• [ASSIGNED TASK]
Output exactly the lines from the first line of the records below through the line containing "[Recommended manifest format](./.vscode/Template.jsonc)", both included, leaving out any pictures.

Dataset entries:
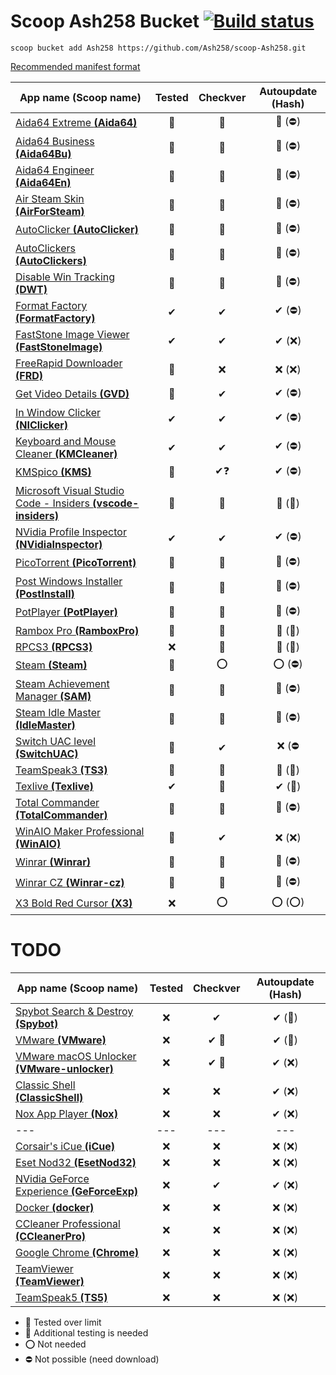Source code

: # Scoop Ash258 Bucket [![Build status](https://ci.appveyor.com/api/projects/status/rfexd4x83q5thr55?svg=true)](https://ci.appveyor.com/project/Ash258/scoop-ash258)

`scoop bucket add Ash258 https://github.com/Ash258/scoop-Ash258.git`

[Recommended manifest format](./.vscode/Template.jsonc)

| App name (**Scoop name**)                                                               | Tested | Checkver | Autoupdate (Hash) |
| --------------------------------------------------------------------------------------- | :----: | :------: | :---------------: |
| [Aida64 Extreme **(Aida64)**](./Aida64.json)                                            | 💯     | 💯       | 💯 (⛔)            |
| [Aida64 Business **(Aida64Bu)**](./Aida64Bu.json)                                       | 💯     | 💯       | 💯 (⛔)            |
| [Aida64 Engineer **(Aida64En)**](./Aida64En.json)                                       | 💯     | 💯       | 💯 (⛔)            |
| [Air Steam Skin **(AirForSteam)**](./AirForSteam.json)                                  | 💯     | 💯       | 💯 (⛔)            |
| [AutoClicker **(AutoClicker)**](./AutoClicker.json)                                     | 💯     | 💯       | 💯 (⛔)            |
| [AutoClickers **(AutoClickers)**](./AutoClickers.json)                                  | 💯     | 💯       | 💯 (⛔)            |
| [Disable Win Tracking **(DWT)**](./DWT.json)                                            | 💯     | 💯       | 💯 (⛔)            |
| [Format Factory **(FormatFactory)**](./FormatFactory.json)                              | ✔      | ✔        | ✔ (⛔)             |
| [FastStone Image Viewer **(FastStoneImage)**](./FastStoneImage.json)                    | ✔      | ✔        | ✔ (❌)             |
| [FreeRapid Downloader **(FRD)**](./FRD.json)                                            | 💯     | ❌        | ❌ (❌)             |
| [Get Video Details **(GVD)**](./GVD.json)                                               | 💯     | ✔        | ✔ (⛔)             |
| [In Window Clicker **(NIClicker)**](./NIClicker.json)                                   | ✔      | ✔        | ✔ (⛔)             |
| [Keyboard and Mouse Cleaner **(KMCleaner)**](./KMCleaner.json)                          | ✔      | ✔        | ✔ (⛔)             |
| [KMSpico **(KMS)**](./KMS.json)                                                         | 💯     | ✔❓       | ✔ (⛔)             |
| [Microsoft Visual Studio Code - Insiders **(vscode-insiders)**](./vscode-insiders.json) | 💯     | 💯       | 💯 (💯)           |
| [NVidia Profile Inspector **(NVidiaInspector)**](./NVidiaInspector.json)                | ✔      | ✔        | ✔ (⛔)             |
| [PicoTorrent **(PicoTorrent)**](./PicoTorrent.json)                                     | 💯     | 💯       | 💯 (⛔)            |
| [Post Windows Installer **(PostInstall)**](./PostInstall.json)                          | 💯     | 💯       | 💯 (⛔)            |
| [PotPlayer **(PotPlayer)**](./PotPlayer.json)                                           | 💯     | 💯       | 💯 (⛔)            |
| [Rambox Pro **(RamboxPro)**](./RamboxPro.json)                                          | 💯     | 💯       | 💯 (💯)           |
| [RPCS3 **(RPCS3)**](./RPCS3.json)                                                       | ❌      | 💯       | 💯 (💯)           |
| [Steam **(Steam)**](./Steam.json)                                                       | 💯     | ⭕        | ⭕ (⛔)             |
| [Steam Achievement Manager **(SAM)**](./SAM.json)                                       | 💯     | 💯       | 💯 (⛔)            |
| [Steam Idle Master **(IdleMaster)**](./IdleMaster.json)                                 | 💯     | 💯       | 💯 (⛔)            |
| [Switch UAC level **(SwitchUAC)**](./SwitchUAC.json)                                    | 💯     | ✔        | ❌ (⛔              |
| [TeamSpeak3 **(TS3)**](./TS3.json)                                                      | 💯     | 💯       | 💯 (💯)           |
| [Texlive **(Texlive)**](./Texlive.json)                                                 | ✔      | 💯       | ✔ (💯)            |
| [Total Commander **(TotalCommander)**](./TotalCommander.json)                           | 💯     | 💯       | 💯 (⛔)            |
| [WinAIO Maker Professional **(WinAIO)**](./WinAIO.json)                                 | 💯     | ✔        | ❌ (❌)             |
| [Winrar **(Winrar)**](./Winrar.json)                                                    | 💯     | 💯       | 💯 (⛔)            |
| [Winrar CZ **(Winrar-cz)**](./Winrar-cz.json)                                           | 💯     | 💯       | 💯 (⛔)            |
| [X3 Bold Red Cursor **(X3)**](./X3.json)                                                | ❌      | ⭕        | ⭕ (⭕)             |

# TODO

| App name **(Scoop name)**                                                  | Tested | Checkver | Autoupdate (Hash) |
| -------------------------------------------------------------------------- | :----: | :------: | :---------------: |
| [Spybot Search & Destroy **(Spybot)**](./TODO/Spybot.json)                 | ❌      | ✔        | ✔ (💯)            |
| [VMware **(VMware)**](./TODO/VMware.json)                                  | ❌      | ✔ 🔸     | ✔ (💯)            |
| [VMware macOS Unlocker **(VMware-unlocker)**](./TODO/VMware-unlocker.json) | ❌      | ✔ 🔸     | ✔ (❌)             |
| [Classic Shell **(ClassicShell)**](./TODO/ClassicShell.json)               | ❌      | ❌        | ✔ (❌)             |
| [Nox App Player **(Nox)**](./TODO/Nox.json)                                | ❌      | ❌        | ✔ (❌)             |
| ---                                                                        | ---    | ---      | ---               |
| [Corsair's iCue **(iCue)**](./TODO/iCue.json)                              | ❌      | ❌        | ❌ (❌)             |
| [Eset Nod32 **(EsetNod32)**](./TODO/EsetNod32.json)                        | ❌      | ❌        | ❌ (❌)             |
| [NVidia GeForce Experience **(GeForceExp)**](./TODO/GeForceExp.json)       | ❌      | ✔        | ✔ (❌)             |
| [Docker **(docker)**](./TODO/docker.json)                                  | ❌      | ❌        | ❌ (❌)             |
| [CCleaner Professional **(CCleanerPro)**](./TODO/CCleanerPro.json)         | ❌      | ❌        | ❌ (❌)             |
| [Google Chrome **(Chrome)**](./TODO/Chrome.json)                           | ❌      | ❌        | ❌ (❌)             |
| [TeamViewer **(TeamViewer)**](./TODO/TeamViewer.json)                      | ❌      | ❌        | ❌ (❌)             |
| [TeamSpeak5 **(TS5)**](./TODO/TS5.json)                                    | ❌      | ❌        | ❌ (❌)             |

- 💯 Tested over limit
- 🔸 Additional testing is needed
- ⭕ Not needed
- ⛔ Not possible (need download)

• [WRITTEN SOLUTION]
Source code

: # Scoop Ash258 Bucket [![Build status](https://ci.appveyor.com/api/projects/status/rfexd4x83q5thr55?svg=true)](https://ci.appveyor.com/project/Ash258/scoop-ash258)

`scoop bucket add Ash258 https://github.com/Ash258/scoop-Ash258.git`

[Recommended manifest format](./.vscode/Template.jsonc)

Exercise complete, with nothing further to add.